As for Marvin Gaye – nothing wrong with copying genius if you do it right. "Got To Give It Up" creates the illusion of unforced ease, as if Marvin just breezed into a party that was already grooving full blast. But "Blurred Lines" sounds like a guy trying miserably hard to get it right, and therefore getting it wrong. He packs in all these cutesy do-I-make-you-proud details. (Oh, that "hey hey hey.") He sings "good girl" like he's cheering up a depressed shih tzu. He strains his sniffly little screech trying to prove he's worthy. But alas, he's unworthy of George Michael's stubble. Unworthy of Marvin Gaye's non-functional silent E. Unworthy of four-fifths of Robyn's name. As a connoisseur of pop trash, I'm baffled I can't find anything to like about a song this bad. That's part of why I hate it.
Also, in terms of geometry, it's impossible for lines to be blurred because lines are straight by definition. If they get blurred, they're not lines anymore. Then they're "squiggles" or "blotches" or something. This is just math, Robin Thicke!
I always thought I could never hate a song more than Cat Stevens's "Wild World," and indeed, "Wild World" always sounds every bit as terrible as I remember. "I never want to see you sad, girl / Don't be a bad girl" – that has to be the worst lyric of the pre-Robin Thicke era. The way Cat hums along with the piano solo – that is some virtuoso sucking. But Robin has reached Cat's rarefied level. That's not the kind of sucking you achieve by accident. You have to earn it. And wow, Robin was willing to put in the work.
Greil Marcus wrote a classic Interview column in 1994 about the difference between hating the Stone Temple Pilots and hating the Spin Doctors. For him, hating STP was more fun because he knew he'd keep hating them passionately for years to come. Whereas, he added sadly, "I know I'll forget the Spin Doctors." It's true. Some hatreds stay with you and some don't. I used to think I would hate Vanessa Williams' prom theme "Save The Best For Last" for the rest of my life. But when it dropped off the radio, it dropped out of my heart. Now I hear it every few years and think, "Oh yeah, this one. Damn, I hated this song. 'Sometimes the very thing you're looking for / Is the one thing you can't see' – what does that even mean? Why would you be looking for it if you could see it? But as soon as this song is over, I'm going right back to forgetting it. What happened to us, Vanessa? Where did our hate go?"
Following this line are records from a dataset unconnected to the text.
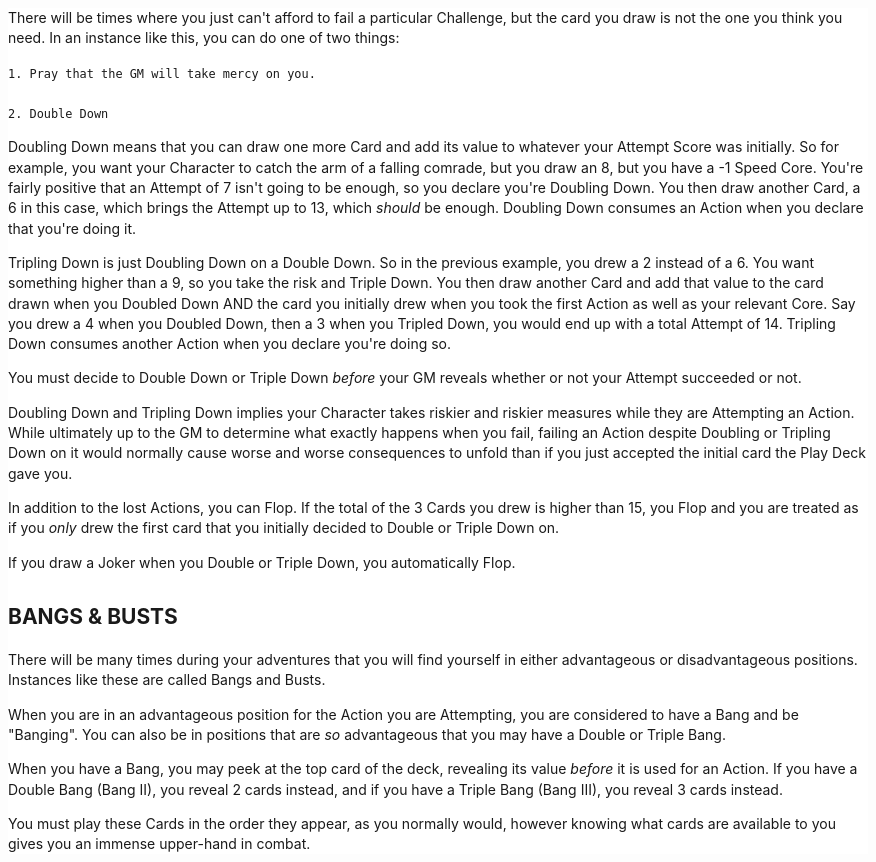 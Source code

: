 There will be times where you just can't afford to fail a particular Challenge,
but the card you draw is not the one you think you need. In an instance like this, you can
do one of two things:

    1. Pray that the GM will take mercy on you.

    2. Double Down

Doubling Down means that you can draw one more Card and add its value to
whatever your Attempt Score was initially. So for example, you want your
Character to catch the arm of a falling comrade, but you draw an 8, but you have
a -1 Speed Core. You're fairly positive that an Attempt of 7 isn't going to be
enough, so you declare you're Doubling Down. You then draw another Card, a 6 in
this case, which brings the Attempt up to 13, which *should* be enough. Doubling
Down consumes an Action when you declare that you're doing it.

Tripling Down is just Doubling Down on a Double Down. So in the previous
example, you drew a 2 instead of a 6. You want something higher than a 9, so you
take the risk and Triple Down. You then draw another Card and add that value to
the card drawn when you Doubled Down AND the card you initially drew when you
took the first Action as well as your relevant Core. Say you drew a 4 when you
Doubled Down, then a 3 when you Tripled Down, you would end up with a total
Attempt of 14. Tripling Down consumes another Action when you declare you're
doing so.

You must decide to Double Down or Triple Down *before* your GM reveals whether
or not your Attempt succeeded or not.

Doubling Down and Tripling Down implies your Character takes riskier and riskier
measures while they are Attempting an Action. While ultimately up to the GM to
determine what exactly happens when you fail, failing an Action despite Doubling
or Tripling Down on it would normally cause worse and worse consequences to
unfold than if you just accepted the initial card the Play Deck gave you.

In addition to the lost Actions, you can Flop. If the total of the 3 Cards you
drew is higher than 15, you Flop and you are treated as if you *only* drew the
first card that you initially decided to Double or Triple Down on. 

If you draw a Joker when you Double or Triple Down, you automatically Flop.

BANGS & BUSTS
-------------

There will be many times during your adventures that you will find yourself in
either advantageous or disadvantageous positions. Instances like these are
called Bangs and Busts. 

When you are in an advantageous position for the Action you are Attempting, you
are considered to have a Bang and be "Banging". You can also be in positions
that are *so* advantageous that you may have a Double or Triple Bang.

When you have a Bang, you may peek at the top card of the deck, revealing its
value *before* it is used for an Action. If you have a Double Bang (Bang II), you reveal 2
cards instead, and if you have a Triple Bang (Bang III), you reveal 3 cards instead.

You must play these Cards in the order they appear, as you normally would,
however knowing what cards are available to you gives you an immense upper-hand in
combat.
So will "Blurred Lines" stand the test of time? Will it go on sucking for years like "Wild World"? Is this feeling an eternal flame? Or will it vanish, like "Save The Best For Last"? Well, in the words of a band who sucked wildly in 1982 and were immediately forgotten, only time will tell. But one thing is for sure. Nothing in 2013 sucked like "Blurred Lines." And this was the year we got a Leonardo DiCaprio remake of The Great Gatsby. Everything next year will just have to suck a little harder.